There are typically many possible models consistent with a given collection of sense data. E.g. we may choose to decompose an image into objects vs. colors; to idealize a physical system in terms of particles vs. fields; to describe a given quale in English vs. Spanish.
Each model captures and abstracts a different set of features, so that no single one may be said to encompass a complete description of raw sense data. But now consider the set of all possible such models, capturing and abstracting all possible combinations of features.
If we accept the premise that observations are theory-laden, then my contention is that there cannot exist any more information present within “objective reality” than the information encoded in that collection of consistent models, plus the relationships between them.
This is analogous to the Yoneda lemma in category theory: any abstract category can be “modeled” by representing its objects as sets and its arrows as set-valued functions. Each such “model” is lossy, in that it may not capture the full richness of the category on its own.

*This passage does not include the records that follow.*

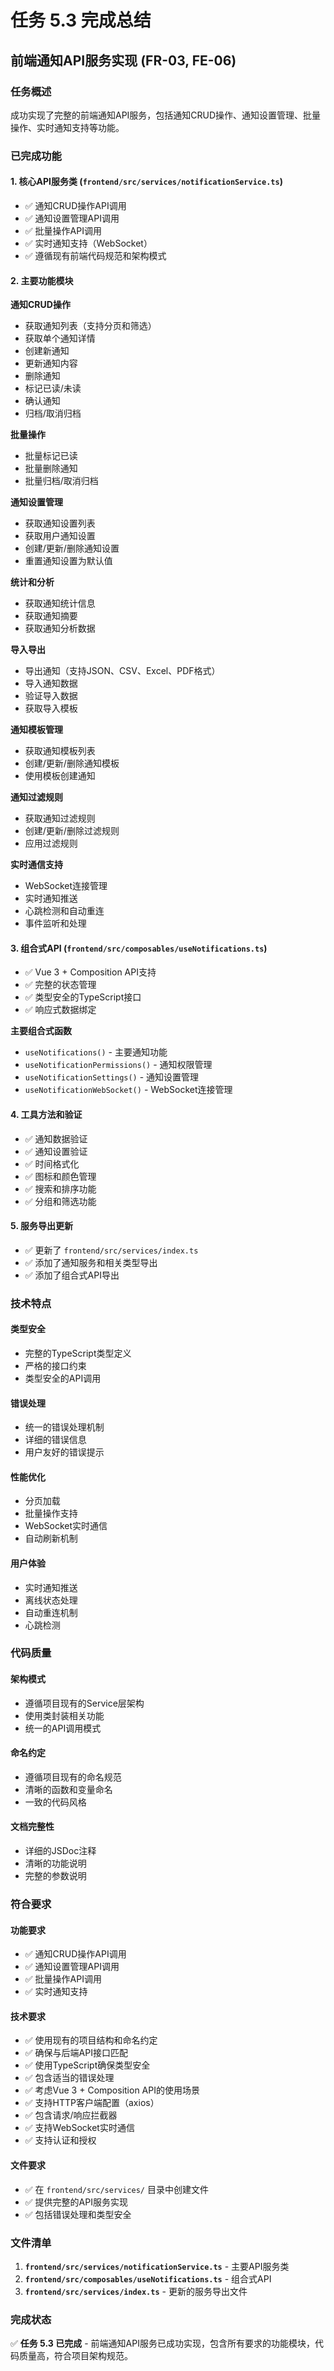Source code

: # 任务 5.3 完成总结

## 前端通知API服务实现 (FR-03, FE-06)

### 任务概述
成功实现了完整的前端通知API服务，包括通知CRUD操作、通知设置管理、批量操作、实时通知支持等功能。

### 已完成功能

#### 1. 核心API服务类 (`frontend/src/services/notificationService.ts`)
- ✅ 通知CRUD操作API调用
- ✅ 通知设置管理API调用
- ✅ 批量操作API调用
- ✅ 实时通知支持（WebSocket）
- ✅ 遵循现有前端代码规范和架构模式

#### 2. 主要功能模块

**通知CRUD操作**
- 获取通知列表（支持分页和筛选）
- 获取单个通知详情
- 创建新通知
- 更新通知内容
- 删除通知
- 标记已读/未读
- 确认通知
- 归档/取消归档

**批量操作**
- 批量标记已读
- 批量删除通知
- 批量归档/取消归档

**通知设置管理**
- 获取通知设置列表
- 获取用户通知设置
- 创建/更新/删除通知设置
- 重置通知设置为默认值

**统计和分析**
- 获取通知统计信息
- 获取通知摘要
- 获取通知分析数据

**导入导出**
- 导出通知（支持JSON、CSV、Excel、PDF格式）
- 导入通知数据
- 验证导入数据
- 获取导入模板

**通知模板管理**
- 获取通知模板列表
- 创建/更新/删除通知模板
- 使用模板创建通知

**通知过滤规则**
- 获取通知过滤规则
- 创建/更新/删除过滤规则
- 应用过滤规则

**实时通信支持**
- WebSocket连接管理
- 实时通知推送
- 心跳检测和自动重连
- 事件监听和处理

#### 3. 组合式API (`frontend/src/composables/useNotifications.ts`)
- ✅ Vue 3 + Composition API支持
- ✅ 完整的状态管理
- ✅ 类型安全的TypeScript接口
- ✅ 响应式数据绑定

**主要组合式函数**
- `useNotifications()` - 主要通知功能
- `useNotificationPermissions()` - 通知权限管理
- `useNotificationSettings()` - 通知设置管理
- `useNotificationWebSocket()` - WebSocket连接管理

#### 4. 工具方法和验证
- ✅ 通知数据验证
- ✅ 通知设置验证
- ✅ 时间格式化
- ✅ 图标和颜色管理
- ✅ 搜索和排序功能
- ✅ 分组和筛选功能

#### 5. 服务导出更新
- ✅ 更新了 `frontend/src/services/index.ts`
- ✅ 添加了通知服务和相关类型导出
- ✅ 添加了组合式API导出

### 技术特点

#### 类型安全
- 完整的TypeScript类型定义
- 严格的接口约束
- 类型安全的API调用

#### 错误处理
- 统一的错误处理机制
- 详细的错误信息
- 用户友好的错误提示

#### 性能优化
- 分页加载
- 批量操作支持
- WebSocket实时通信
- 自动刷新机制

#### 用户体验
- 实时通知推送
- 离线状态处理
- 自动重连机制
- 心跳检测

### 代码质量

#### 架构模式
- 遵循项目现有的Service层架构
- 使用类封装相关功能
- 统一的API调用模式

#### 命名约定
- 遵循项目现有的命名规范
- 清晰的函数和变量命名
- 一致的代码风格

#### 文档完整性
- 详细的JSDoc注释
- 清晰的功能说明
- 完整的参数说明

### 符合要求

#### 功能要求
- ✅ 通知CRUD操作API调用
- ✅ 通知设置管理API调用
- ✅ 批量操作API调用
- ✅ 实时通知支持

#### 技术要求
- ✅ 使用现有的项目结构和命名约定
- ✅ 确保与后端API接口匹配
- ✅ 使用TypeScript确保类型安全
- ✅ 包含适当的错误处理
- ✅ 考虑Vue 3 + Composition API的使用场景
- ✅ 支持HTTP客户端配置（axios）
- ✅ 包含请求/响应拦截器
- ✅ 支持WebSocket实时通信
- ✅ 支持认证和授权

#### 文件要求
- ✅ 在 `frontend/src/services/` 目录中创建文件
- ✅ 提供完整的API服务实现
- ✅ 包括错误处理和类型安全

### 文件清单

1. **`frontend/src/services/notificationService.ts`** - 主要API服务类
2. **`frontend/src/composables/useNotifications.ts`** - 组合式API
3. **`frontend/src/services/index.ts`** - 更新的服务导出文件

### 完成状态
✅ **任务 5.3 已完成** - 前端通知API服务已成功实现，包含所有要求的功能模块，代码质量高，符合项目架构规范。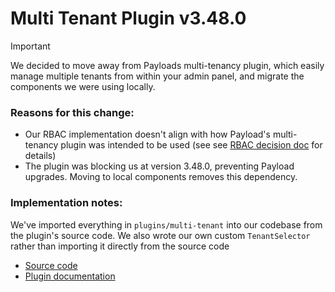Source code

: # Multi Tenant Plugin v3.48.0

> [!IMPORTANT]
> We decided to move away from Payloads multi-tenancy plugin, which easily manage multiple tenants from within your admin panel, and migrate the components we were using locally.

### Reasons for this change:

- Our RBAC implementation doesn't align with how Payload's multi-tenancy plugin was intended to be used (see see [RBAC decision doc](../../../docs/decisions/004-rbac.md) for details)
- The plugin was blocking us at version 3.48.0, preventing Payload upgrades. Moving to local components removes this dependency.

### Implementation notes:

We've imported everything in `plugins/multi-tenant` into our codebase from the plugin's source code. We also wrote our own custom `TenantSelector` rather than importing it directly from the source code

- [Source code](https://github.com/payloadcms/payload/tree/v3.48.0/packages/plugin-multi-tenant)
- [Plugin documentation](https://payloadcms.com/docs/plugins/multi-tenant)
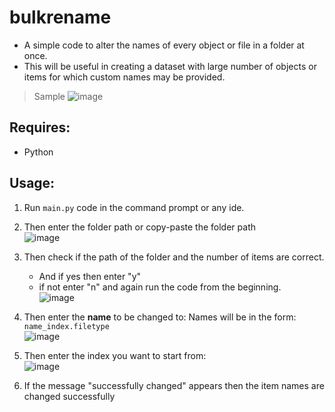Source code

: # **bulkrename**

- A simple code to alter the names of every object or file in a folder at once.
- This will be useful in creating a dataset with large number of objects or items for which custom names may be provided.

> Sample
    ![image](https://user-images.githubusercontent.com/108540874/182695852-0c260778-1b4c-4c41-8e65-ce600ccd3818.png)

## Requires:
  - Python

## Usage:
1. Run `main.py` code in the command prompt or any ide.
2. Then enter the folder path or copy-paste the folder path <br/> 
   ![image](https://user-images.githubusercontent.com/108540874/182696045-f4eacb62-6e73-45fb-b155-d83e4b84b0ec.png)
3. Then check if the path of the folder and the number of items are correct.
    - And if yes then enter "y"
    - if not enter "n" and again run the code from the beginning.<br />
      ![image](https://user-images.githubusercontent.com/108540874/182696696-0ba06d3d-c1d1-433d-a88e-c74f158ea92b.png)
4. Then enter the **name** to be changed to:
      Names will be in the form:  ` name_index.filetype `<br />
      ![image](https://user-images.githubusercontent.com/108540874/182691427-8d17bc19-1026-401a-a5cd-16642bcde382.png)

5. Then enter the index you want to start from:<br />
      ![image](https://user-images.githubusercontent.com/108540874/182696816-685097b8-954a-45b6-bce2-8553a163444c.png)

6. If the message "successfully changed" appears then the item names are changed successfully
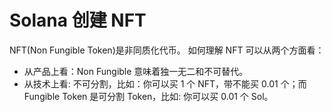 # Solana 创建 NFT

NFT(Non Fungible Token)是非同质化代币。
如何理解 NFT 可以从两个方面看：

- 从产品上看：Non Fungible 意味着独一无二和不可替代。
- 从技术上看: 不可分割，比如：你可以买 1 个 NFT，带不能买 0.01 个；而 Fungible Token 是可分割 Token，比如: 你可以买 0.01 个 Sol。
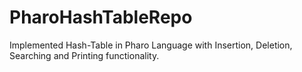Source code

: # PharoHashTableRepo
Implemented Hash-Table in Pharo Language with Insertion, Deletion, Searching and Printing functionality.
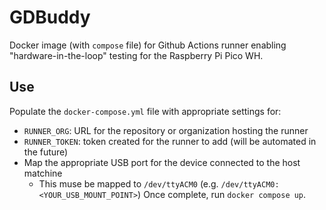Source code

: # GDBuddy

Docker image (with `compose` file) for Github Actions runner enabling "hardware-in-the-loop" testing
for the Raspberry Pi Pico WH.

## Use

Populate the `docker-compose.yml` file with appropriate settings for:
* `RUNNER_ORG`: URL for the repository or organization hosting the runner
* `RUNNER_TOKEN`: token created for the runner to add (will be automated in the future)
* Map the appropriate USB port for the device connected to the host matchine
  * This muse be mapped to `/dev/ttyACM0` (e.g. `/dev/ttyACM0:<YOUR_USB_MOUNT_POINT>`)
Once complete, run `docker compose up`.
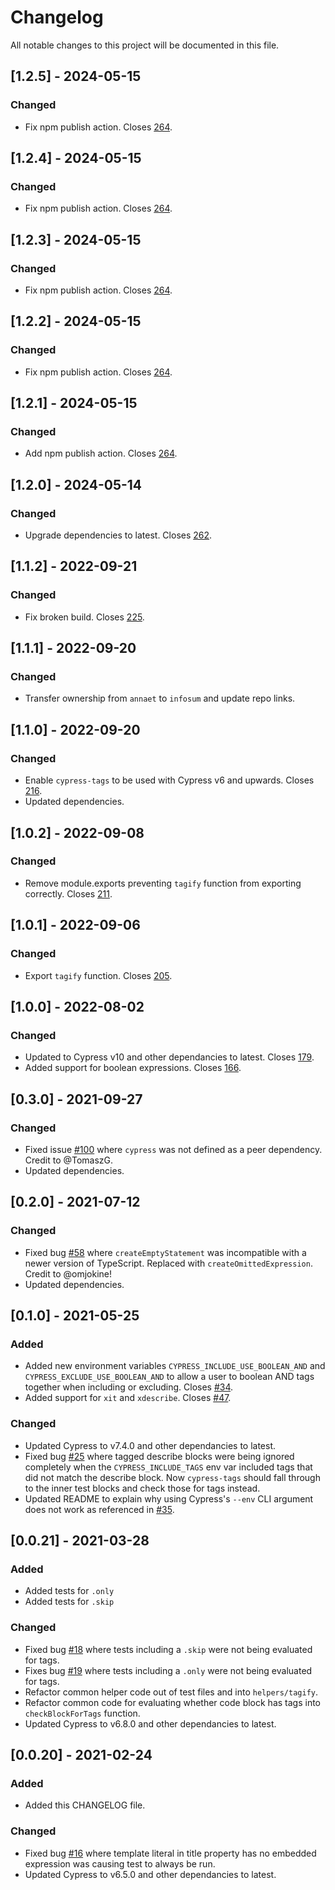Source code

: # Changelog

All notable changes to this project will be documented in this file.

## [1.2.5] - 2024-05-15

### Changed

- Fix npm publish action. Closes [264](https://github.com/infosum/cypress-tags/issues/264).

## [1.2.4] - 2024-05-15

### Changed

- Fix npm publish action. Closes [264](https://github.com/infosum/cypress-tags/issues/264).

## [1.2.3] - 2024-05-15

### Changed

- Fix npm publish action. Closes [264](https://github.com/infosum/cypress-tags/issues/264).

## [1.2.2] - 2024-05-15

### Changed

- Fix npm publish action. Closes [264](https://github.com/infosum/cypress-tags/issues/264).

## [1.2.1] - 2024-05-15

### Changed

- Add npm publish action. Closes [264](https://github.com/infosum/cypress-tags/issues/264).

## [1.2.0] - 2024-05-14

### Changed

- Upgrade dependencies to latest. Closes [262](https://github.com/infosum/cypress-tags/issues/262).

## [1.1.2] - 2022-09-21

### Changed

- Fix broken build. Closes [225](https://github.com/infosum/cypress-tags/issues/225).

## [1.1.1] - 2022-09-20

### Changed

- Transfer ownership from `annaet` to `infosum` and update repo links.

## [1.1.0] - 2022-09-20

### Changed

- Enable `cypress-tags` to be used with Cypress v6 and upwards. Closes [216](https://github.com/infosum/cypress-tags/issues/216).
- Updated dependencies.

## [1.0.2] - 2022-09-08

### Changed

- Remove module.exports preventing `tagify` function from exporting correctly. Closes [211](https://github.com/infosum/cypress-tags/issues/211).

## [1.0.1] - 2022-09-06

### Changed

- Export `tagify` function. Closes [205](https://github.com/infosum/cypress-tags/issues/205).

## [1.0.0] - 2022-08-02

### Changed

- Updated to Cypress v10 and other dependancies to latest. Closes [179](https://github.com/infosum/cypress-tags/issues/179).
- Added support for boolean expressions. Closes [166](https://github.com/infosum/cypress-tags/issues/166).

## [0.3.0] - 2021-09-27

### Changed

- Fixed issue [#100](https://github.com/infosum/cypress-tags/issues/100) where `cypress` was not defined as a peer dependency. Credit to @TomaszG.
- Updated dependencies.


## [0.2.0] - 2021-07-12

### Changed

- Fixed bug [#58](https://github.com/infosum/cypress-tags/issues/58) where `createEmptyStatement` was incompatible with a newer version of TypeScript. Replaced with `createOmittedExpression`. Credit to @omjokine!
- Updated dependencies.


## [0.1.0] - 2021-05-25

### Added

- Added new environment variables `CYPRESS_INCLUDE_USE_BOOLEAN_AND` and `CYPRESS_EXCLUDE_USE_BOOLEAN_AND` to allow a user to boolean AND tags together when including or excluding. Closes [#34](https://github.com/infosum/cypress-tags/issues/34).
- Added support for `xit` and `xdescribe`. Closes [#47](https://github.com/infosum/cypress-tags/issues/47).

### Changed

- Updated Cypress to v7.4.0 and other dependancies to latest.
- Fixed bug [#25](https://github.com/infosum/cypress-tags/issues/25) where tagged describe blocks were being ignored completely when the `CYPRESS_INCLUDE_TAGS` env var included tags that did not match the describe block. Now `cypress-tags` should fall through to the inner test blocks and check those for tags instead.
- Updated README to explain why using Cypress's `--env` CLI argument does not work as referenced in [#35](https://github.com/infosum/cypress-tags/issues/35).


## [0.0.21] - 2021-03-28

### Added

- Added tests for `.only`
- Added tests for `.skip`

### Changed

- Fixed bug [#18](https://github.com/infosum/cypress-tags/issues/18) where tests including a `.skip` were not being evaluated for tags.
- Fixes bug [#19](https://github.com/infosum/cypress-tags/issues/19) where tests including a `.only` were not being evaluated for tags.
- Refactor common helper code out of test files and into `helpers/tagify`.
- Refactor common code for evaluating whether code block has tags into `checkBlockForTags` function.
- Updated Cypress to v6.8.0 and other dependancies to latest.


## [0.0.20] - 2021-02-24

### Added

- Added this CHANGELOG file.

### Changed

- Fixed bug [#16](https://github.com/infosum/cypress-tags/issues/16) where template literal in title property has no embedded expression was causing test to always be run.
- Updated Cypress to v6.5.0 and other dependancies to latest.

Yet the collection of all such models, plus the relationships between them (i.e. the functor category) *does* encode all of the relevant information. I suspect that something quite similar is true in the case of ontology and the philosophy of science.
One advantage of this philosophical perspective is that it is testable (and thus falsifiable): it suggests, for instance, that within the collection of all possible words (across all possible languages) for “apple”, and the linguistic relationships between them is encoded the abstract concept of “apple” itself, and that all relevant properties of this concept are reconstructable from this pattern of linguistic relationships alone. Distributional semantics potentially gives one a way to test this hypothesis systematically.
So no map alone constitutes the territory, but the territory does not exist without its maps, and the collection of all such maps (and the interrelationships between them) is perhaps all that the “territory” really was in the first place.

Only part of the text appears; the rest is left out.